ANIMA doesn't stack layers. It recurses. A single transformer block, run T times — each pass a deeper thought. 50 million parameters thinking 16 times per token. Depth without mass.
// architecture
Standard transformers stack N identical blocks. ANIMA runs one block N times. Same weights, different depths. Each loop iteration is a thought.
A 50M model with 16 loops has the reasoning depth of a 200M+ fixed-depth model. The parameters are shared — you're paying for memory once, but using it sixteen times.
Every loop re-injects the encoded input e. The model can't "forget" what it was asked. Each iteration refines the answer with the question still in view.
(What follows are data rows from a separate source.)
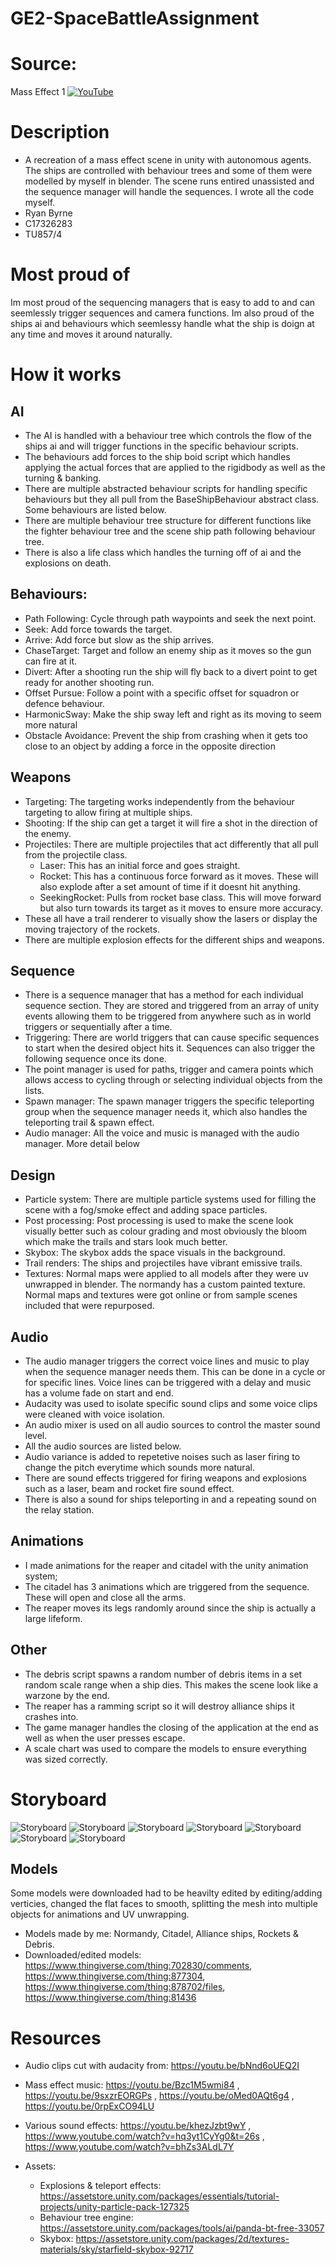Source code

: # GE2-SpaceBattleAssignment


# Source:
Mass Effect 1
[![YouTube](https://www.youtube.com/static?gl=GB&template=terms)](https://youtu.be/bNnd6oUEQ2I)

# Description
* A recreation of a mass effect scene in unity with autonomous agents. The ships are controlled with behaviour trees and some of them were modelled by myself in blender. The scene runs entired unassisted and the sequence manager will handle the sequences. I wrote all the code myself.
* Ryan Byrne
* C17326283
* TU857/4

# Most proud of
Im most proud of the sequencing managers that is easy to add to and can seemlessly trigger sequences and camera functions. Im also proud of the ships ai and behaviours which seemlessy handle what the ship is doign at any time and moves it around naturally.


# How it works
## AI
* The AI is handled with a behaviour tree which controls the flow of the ships ai and will trigger functions in the specific behaviour scripts.
* The behaviours add forces to the ship boid script which handles applying the actual forces that are applied to the rigidbody as well as the turning & banking.
* There are multiple abstracted behaviour scripts for handling specific behaviours but they all pull from the BaseShipBehaviour abstract class. Some behaviours are listed below.
* There are multiple behaviour tree structure for different functions like the fighter behaviour tree and the scene ship path following behaviour tree.
* There is also a life class which handles the turning off of ai and the explosions on death.

## Behaviours:
  * Path Following: Cycle through path waypoints and seek the next point.
  * Seek: Add force towards the target.
  * Arrive: Add force but slow as the ship arrives.
  * ChaseTarget: Target and follow an enemy ship as it moves so the gun can fire at it.
  * Divert: After a shooting run the ship will fly back to a divert point to get ready for another shooting run.
  * Offset Pursue: Follow a point with a specific offset for squadron or defence behaviour.
  * HarmonicSway: Make the ship sway left and right as its moving to seem more natural
  * Obstacle Avoidance: Prevent the ship from crashing when it gets too close to an object by adding a force in the opposite direction

## Weapons
* Targeting: The targeting works independently from the behaviour targeting to allow firing at multiple ships.
* Shooting: If the ship can get a target it will fire a shot in the direction of the enemy.
* Projectiles: There are multiple projectiles that act differently that all pull from the projectile class.
    * Laser: This has an initial force and goes straight.
    * Rocket: This has a continuous force forward as it moves. These will also explode after a set amount of time if it doesnt hit anything.
    * SeekingRocket: Pulls from rocket base class. This will move forward but also turn towards its target as it moves to ensure more accuracy.
* These all have a trail renderer to visually show the lasers or display the moving trajectory of the rockets.
* There are multiple explosion effects for the different ships and weapons.
    

## Sequence
* There is a sequence manager that has a method for each individual sequence section. They are stored and triggered from an array of unity events allowing them to be triggered from anywhere such as in world triggers or sequentially after a time.
* Triggering: There are world triggers that can cause specific sequences to start when the desired object hits it. Sequences can also trigger the following sequence once its done.
* The point manager is used for paths, trigger and camera points which allows access to cycling through or selecting individual objects from the lists.
* Spawn manager: The spawn manager triggers the specific teleporting group when the sequence manager needs it, which also handles the teleporting trail & spawn effect.
* Audio manager: All the voice and music is managed with the audio manager. More detail below

## Design
* Particle system: There are multiple particle systems used for filling the scene with a fog/smoke effect and adding space particles.
* Post processing: Post processing is used to make the scene look visually better such as colour grading and most obviously the bloom which make the trails and stars look much better.
* Skybox: The skybox adds the space visuals in the background.
* Trail renders: The ships and projectiles have vibrant emissive trails.
* Textures: Normal maps were applied to all models after they were uv unwrapped in blender. The normandy has a custom painted texture. Normal maps and textures were got online or from sample scenes included that were repurposed.

## Audio
* The audio manager triggers the correct voice lines and music to play when the sequence manager needs them. This can be done in a cycle or for specific lines. Voice lines can be triggered with a delay and music has a volume fade on start and end.
* Audacity was used to isolate specific sound clips and some voice clips were cleaned with voice isolation.
* An audio mixer is used on all audio sources to control the master sound level.
* All the audio sources are listed below.
* Audio variance is added to repetetive noises such as laser firing to change the pitch everytime which sounds more natural.
* There are sound effects triggered for firing weapons and explosions such as a laser, beam and rocket fire sound effect.
* There is also a sound for ships teleporting in and a repeating sound on the relay station.


## Animations
* I made animations for the reaper and citadel with the unity animation system;
* The citadel has 3 animations which are triggered from the sequence. These will open and close all the arms.
* The reaper moves its legs randomly around since the ship is actually a large lifeform.

## Other
* The debris script spawns a random number of debris items in a set random scale range when a ship dies. This makes the scene look like a warzone by the end.
* The reaper has a ramming script so it will destroy alliance ships it crashes into.
* The game manager handles the closing of the application at the end as well as when the user presses escape.
* A scale chart was used to compare the models to ensure everything was sized correctly.

# Storyboard
![Storyboard](/images/Storyboard1.png)
![Storyboard](/images/Storyboard2.png)
![Storyboard](/images/Storyboard3.png)
![Storyboard](/images/Storyboard4.png)
![Storyboard](/images/Storyboard5.png)
![Storyboard](/images/Storyboard6.png)
![Storyboard](/images/Storyboard7.png)

## Models
Some models were downloaded had to be heavilty edited by editing/adding verticies, changed the flat faces to smooth, splitting the mesh into multiple objects for animations and UV unwrapping.
* Models made by me: Normandy, Citadel, Alliance ships, Rockets & Debris.
* Downloaded/edited models: https://www.thingiverse.com/thing:702830/comments, https://www.thingiverse.com/thing:877304, https://www.thingiverse.com/thing:878702/files, https://www.thingiverse.com/thing:81436



# Resources
* Audio clips cut with audacity from: https://youtu.be/bNnd6oUEQ2I
* Mass effect music: https://youtu.be/Bzc1M5wmi84 , https://youtu.be/9sxzrEORGPs , https://youtu.be/oMed0AQt6g4 , https://youtu.be/0rpExCO94LU
* Various sound effects: https://youtu.be/khezJzbt9wY , https://www.youtube.com/watch?v=hq3yt1CyYg0&t=26s , https://www.youtube.com/watch?v=bhZs3ALdL7Y

* Assets:
  * Explosions & teleport effects: https://assetstore.unity.com/packages/essentials/tutorial-projects/unity-particle-pack-127325
  * Behaviour tree engine: https://assetstore.unity.com/packages/tools/ai/panda-bt-free-33057
  * Skybox: https://assetstore.unity.com/packages/2d/textures-materials/sky/starfield-skybox-92717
The injection uses Linear Time-Invariant dynamics with spectral radius ρ(A) < 1 by construction. No matter how many loops you run, the state stays bounded. Guaranteed.
// why_loops_not_layers
Every layer you add costs parameters, memory, and inference time. Loops cost only time — and not even that, if the problem is easy.
| Property | Standard Transformer | Recurrent-Depth (ANIMA) |
|---|---|---|
| Depth | Fixed. 32 layers = 32 steps of reasoning. | Variable. 16 loops = 16 steps, but can extrapolate to 32+ at inference. |
| Parameters | Each layer has unique weights. 32 layers = 32× cost. | One block, shared. 16 loops = 1× cost. |
| Easy tokens | Full depth regardless. "The" costs as much as "∫". | ACT halting: "the" exits at loop 2. "∫" uses all 16. |
| Depth extrapolation | Impossible. Can't add layers at inference. | Native. Train at T=8, test at T=32. Harder problems → more loops. |
| Model size (100M class) | ~400MB (fp16) | ~200MB (fp16). ~50MB quantized. |
| Where it runs | Cloud GPU. Maybe a laptop. | Phone. Laptop. Edge. Anywhere. |
// inside_the_loop
Each token accumulates a halting probability across loops. When it crosses the threshold, that position stops computing. Easy tokens halt at loop 2-3. Hard tokens use all T. You don't pay for depth you don't need.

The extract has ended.